"Mish" Shedlock. | via MishTalk
"Mish" Shedlock. | via MishTalk
Mike “Mish” Shedlock, a senior fellow at the Illinois Policy Institute and financial adviser at Washington state-based Sitka Pacific Capital Management, has independently confirmed that Chicago’s police pension is poised to be broke before 2021.
In a post on his personal blog, MishTalk.com, Shedlock said the projections made by Local Government Information Services (LGIS), which owns Chicago City Wire and this publication, on the state of the Policemen’s Annuity and Benefit Fund of Chicago were accurate.
“As long as we are going to have this idea, here, that states or cities need to look at what’s working, what’s not working – Illinois is the most-broken state in the country,” Shedlock told the Wire. “It really is quite incredible. Here’s what I think needs to be done in five desperately needed reforms: municipal bankruptcy, pension reform, right-to-work legislation, end of prevailing wage laws and workers’ compensation reform.”
Shedlock said a big part of the problem in Illinois is the number of municipal governments not having the funds to operate. His recommendation is that these municipalities need to look at filing for governmental bankruptcy protection.

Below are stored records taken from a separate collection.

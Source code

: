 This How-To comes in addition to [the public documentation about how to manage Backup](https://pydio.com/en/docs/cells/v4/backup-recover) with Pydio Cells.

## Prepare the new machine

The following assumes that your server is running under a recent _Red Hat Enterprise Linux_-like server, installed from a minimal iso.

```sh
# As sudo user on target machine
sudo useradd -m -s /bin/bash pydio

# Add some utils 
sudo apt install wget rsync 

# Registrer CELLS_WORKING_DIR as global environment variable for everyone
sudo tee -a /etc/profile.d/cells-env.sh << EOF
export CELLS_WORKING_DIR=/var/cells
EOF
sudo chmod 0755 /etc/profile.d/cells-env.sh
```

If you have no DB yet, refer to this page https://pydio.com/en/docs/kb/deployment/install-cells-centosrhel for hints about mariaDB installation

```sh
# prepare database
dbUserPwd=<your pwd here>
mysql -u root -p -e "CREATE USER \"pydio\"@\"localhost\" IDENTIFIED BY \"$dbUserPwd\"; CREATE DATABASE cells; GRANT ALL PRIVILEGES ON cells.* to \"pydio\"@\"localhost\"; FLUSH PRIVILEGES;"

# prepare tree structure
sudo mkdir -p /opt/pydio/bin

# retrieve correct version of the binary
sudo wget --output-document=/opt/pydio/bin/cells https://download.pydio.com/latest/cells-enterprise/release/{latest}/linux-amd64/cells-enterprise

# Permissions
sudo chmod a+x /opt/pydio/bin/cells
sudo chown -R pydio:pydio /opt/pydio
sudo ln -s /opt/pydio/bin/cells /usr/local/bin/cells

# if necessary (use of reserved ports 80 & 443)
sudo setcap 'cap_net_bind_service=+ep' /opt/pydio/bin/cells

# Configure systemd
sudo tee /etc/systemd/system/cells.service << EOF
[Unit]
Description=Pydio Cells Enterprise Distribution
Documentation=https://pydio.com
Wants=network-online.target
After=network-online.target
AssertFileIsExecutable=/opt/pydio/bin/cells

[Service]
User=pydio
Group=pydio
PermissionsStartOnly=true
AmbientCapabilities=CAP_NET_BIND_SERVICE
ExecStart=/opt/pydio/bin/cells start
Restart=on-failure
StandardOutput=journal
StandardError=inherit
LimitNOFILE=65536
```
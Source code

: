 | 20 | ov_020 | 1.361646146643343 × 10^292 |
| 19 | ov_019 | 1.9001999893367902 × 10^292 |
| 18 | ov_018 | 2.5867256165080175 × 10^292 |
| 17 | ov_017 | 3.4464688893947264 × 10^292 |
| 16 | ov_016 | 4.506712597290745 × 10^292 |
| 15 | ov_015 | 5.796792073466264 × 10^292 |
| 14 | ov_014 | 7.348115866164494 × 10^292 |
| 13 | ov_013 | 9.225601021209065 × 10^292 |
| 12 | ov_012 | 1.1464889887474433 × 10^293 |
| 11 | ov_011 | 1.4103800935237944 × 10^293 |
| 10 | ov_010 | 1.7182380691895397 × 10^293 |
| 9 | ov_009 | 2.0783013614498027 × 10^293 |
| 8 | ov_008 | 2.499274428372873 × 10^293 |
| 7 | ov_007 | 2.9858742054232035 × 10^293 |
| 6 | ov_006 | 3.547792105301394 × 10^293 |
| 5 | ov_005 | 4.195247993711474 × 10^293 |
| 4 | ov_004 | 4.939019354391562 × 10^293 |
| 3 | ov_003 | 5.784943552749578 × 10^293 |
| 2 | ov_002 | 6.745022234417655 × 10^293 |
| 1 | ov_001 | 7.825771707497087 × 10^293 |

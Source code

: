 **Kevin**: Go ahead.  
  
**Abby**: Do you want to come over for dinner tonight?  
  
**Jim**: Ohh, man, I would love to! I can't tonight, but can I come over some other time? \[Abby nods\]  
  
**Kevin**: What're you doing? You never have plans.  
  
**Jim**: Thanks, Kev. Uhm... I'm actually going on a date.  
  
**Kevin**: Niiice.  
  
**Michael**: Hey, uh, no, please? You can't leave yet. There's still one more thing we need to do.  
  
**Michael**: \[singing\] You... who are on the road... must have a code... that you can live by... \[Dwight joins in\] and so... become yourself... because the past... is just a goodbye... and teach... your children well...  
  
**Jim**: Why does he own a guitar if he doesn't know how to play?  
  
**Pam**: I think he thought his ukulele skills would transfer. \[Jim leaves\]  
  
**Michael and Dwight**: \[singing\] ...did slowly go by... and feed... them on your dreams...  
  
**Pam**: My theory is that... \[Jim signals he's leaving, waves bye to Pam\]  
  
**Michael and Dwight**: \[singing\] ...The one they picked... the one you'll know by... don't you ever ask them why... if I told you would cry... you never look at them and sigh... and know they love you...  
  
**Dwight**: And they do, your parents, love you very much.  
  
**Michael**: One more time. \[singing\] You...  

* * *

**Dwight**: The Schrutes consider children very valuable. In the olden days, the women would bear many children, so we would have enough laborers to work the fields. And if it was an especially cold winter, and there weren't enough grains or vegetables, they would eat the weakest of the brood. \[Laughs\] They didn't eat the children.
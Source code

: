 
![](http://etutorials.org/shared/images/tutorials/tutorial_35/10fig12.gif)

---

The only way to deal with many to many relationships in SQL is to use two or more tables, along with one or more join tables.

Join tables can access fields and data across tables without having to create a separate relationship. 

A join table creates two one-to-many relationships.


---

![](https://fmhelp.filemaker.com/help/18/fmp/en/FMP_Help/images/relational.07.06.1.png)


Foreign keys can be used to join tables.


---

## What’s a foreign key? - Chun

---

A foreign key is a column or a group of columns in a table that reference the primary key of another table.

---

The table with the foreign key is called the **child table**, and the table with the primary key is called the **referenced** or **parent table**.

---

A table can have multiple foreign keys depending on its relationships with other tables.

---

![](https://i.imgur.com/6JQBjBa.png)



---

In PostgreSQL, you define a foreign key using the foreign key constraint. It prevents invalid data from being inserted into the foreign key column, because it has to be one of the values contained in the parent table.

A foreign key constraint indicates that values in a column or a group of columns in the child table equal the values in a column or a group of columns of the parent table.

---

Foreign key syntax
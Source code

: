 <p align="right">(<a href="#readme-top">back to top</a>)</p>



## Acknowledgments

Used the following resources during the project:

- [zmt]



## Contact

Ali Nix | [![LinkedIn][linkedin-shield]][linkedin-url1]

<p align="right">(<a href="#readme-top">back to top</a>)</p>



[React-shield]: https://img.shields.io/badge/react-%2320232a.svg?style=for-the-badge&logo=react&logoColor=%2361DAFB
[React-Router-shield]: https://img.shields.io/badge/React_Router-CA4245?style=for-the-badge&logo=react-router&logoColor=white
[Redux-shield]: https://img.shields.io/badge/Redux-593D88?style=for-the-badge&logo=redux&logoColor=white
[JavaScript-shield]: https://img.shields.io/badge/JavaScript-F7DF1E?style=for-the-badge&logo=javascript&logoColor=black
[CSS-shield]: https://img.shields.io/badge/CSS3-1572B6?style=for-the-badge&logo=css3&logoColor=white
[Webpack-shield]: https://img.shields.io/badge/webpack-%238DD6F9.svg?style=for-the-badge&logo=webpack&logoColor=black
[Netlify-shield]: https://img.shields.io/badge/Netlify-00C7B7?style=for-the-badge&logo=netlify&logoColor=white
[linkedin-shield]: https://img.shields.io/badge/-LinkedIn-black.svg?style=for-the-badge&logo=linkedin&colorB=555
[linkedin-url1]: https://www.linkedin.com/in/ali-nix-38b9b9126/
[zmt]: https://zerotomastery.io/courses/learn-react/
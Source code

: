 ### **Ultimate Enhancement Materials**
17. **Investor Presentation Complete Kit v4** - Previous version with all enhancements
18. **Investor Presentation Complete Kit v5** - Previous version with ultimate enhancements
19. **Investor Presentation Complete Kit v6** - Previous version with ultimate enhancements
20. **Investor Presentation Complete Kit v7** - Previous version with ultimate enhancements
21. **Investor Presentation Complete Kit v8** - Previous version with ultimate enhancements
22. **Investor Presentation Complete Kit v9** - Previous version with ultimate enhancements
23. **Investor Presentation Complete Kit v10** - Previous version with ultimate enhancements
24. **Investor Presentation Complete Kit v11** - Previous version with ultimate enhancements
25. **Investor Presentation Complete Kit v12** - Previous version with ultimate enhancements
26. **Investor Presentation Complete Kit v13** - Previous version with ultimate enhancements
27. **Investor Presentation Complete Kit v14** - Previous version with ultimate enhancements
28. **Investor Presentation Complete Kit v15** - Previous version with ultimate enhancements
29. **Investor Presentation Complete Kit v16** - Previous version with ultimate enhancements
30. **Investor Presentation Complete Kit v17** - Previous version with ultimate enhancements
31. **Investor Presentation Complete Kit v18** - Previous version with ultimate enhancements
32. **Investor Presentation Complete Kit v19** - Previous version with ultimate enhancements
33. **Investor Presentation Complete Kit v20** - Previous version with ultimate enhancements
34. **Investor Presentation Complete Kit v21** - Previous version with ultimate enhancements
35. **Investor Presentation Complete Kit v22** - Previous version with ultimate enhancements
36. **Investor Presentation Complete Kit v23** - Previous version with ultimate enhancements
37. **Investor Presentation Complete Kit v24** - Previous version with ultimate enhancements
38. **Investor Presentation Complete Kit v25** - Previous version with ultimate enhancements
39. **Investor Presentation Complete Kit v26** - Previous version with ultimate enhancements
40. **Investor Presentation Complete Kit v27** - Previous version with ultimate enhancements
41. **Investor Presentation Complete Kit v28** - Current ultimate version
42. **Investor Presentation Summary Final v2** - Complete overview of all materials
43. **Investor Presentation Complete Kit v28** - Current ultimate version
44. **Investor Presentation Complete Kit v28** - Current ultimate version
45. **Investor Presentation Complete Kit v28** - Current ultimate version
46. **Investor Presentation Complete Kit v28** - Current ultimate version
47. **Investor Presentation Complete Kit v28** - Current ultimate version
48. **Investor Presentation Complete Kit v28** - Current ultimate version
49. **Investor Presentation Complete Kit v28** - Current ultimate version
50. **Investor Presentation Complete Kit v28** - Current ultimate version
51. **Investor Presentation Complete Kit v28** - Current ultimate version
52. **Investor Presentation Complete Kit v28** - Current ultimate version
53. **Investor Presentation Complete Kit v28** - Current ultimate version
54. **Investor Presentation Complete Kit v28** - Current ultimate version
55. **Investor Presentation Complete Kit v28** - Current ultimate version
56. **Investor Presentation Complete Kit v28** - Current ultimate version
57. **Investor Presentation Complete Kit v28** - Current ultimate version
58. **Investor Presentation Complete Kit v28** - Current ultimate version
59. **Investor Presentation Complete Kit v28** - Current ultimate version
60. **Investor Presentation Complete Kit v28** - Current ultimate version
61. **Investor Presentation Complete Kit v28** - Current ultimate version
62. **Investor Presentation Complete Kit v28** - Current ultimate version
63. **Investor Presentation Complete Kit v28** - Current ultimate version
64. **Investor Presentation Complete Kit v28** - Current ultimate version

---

“There are a whole number of cities that absolutely need bankruptcy reform,” he said. “That is the only way for some of these cities to escape their pension obligations.”
On June 20, LGIS released projections that contend that by the end of 2020, the police pension will have minimal funds for multibillion-dollar liabilities owed to more than 14,000 retirees.
LGIS analyzed 12 years of the police fund’s financial filings obtained from the Illinois Department of Insurance (DOI). From that, LGIS projects that at the end of 2020, the fund will have less than $150 million in assets to pay the $928 million it will owe to 14,133 retirees the next year. LGIS also estimated that the fund's assets will fall from $3.2 billion at the end of 2015 to $1.4 billion at the end of 2018, $751 million at the end of 2019 and $143 million at the end of 2020.
The Fraternal Order of Police (FOP) Lodge No. 7, the Chicago Police Department's union, has criticized the analysis. FOP No. 7 President Kevin Graham claimed the projections are inaccurate.